** Opening PROVIDED INFORMATION block **
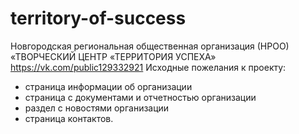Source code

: # territory-of-success
Новгородская региональная общественная организация (НРОО) «ТВОРЧЕСКИЙ ЦЕНТР «ТЕРРИТОРИЯ УСПЕХА»
https://vk.com/public129332921
Исходные пожелания к проекту:
- страница информации об организации
- страница с документами и отчетностью организации
- раздел с новостями организации
- страница контактов.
** Closing PROVIDED INFORMATION block **
Go through the material line by line and work out how many lines include the string "организации". Reply with the number only.

[SOLUTION TO THE PROBLEM]: 3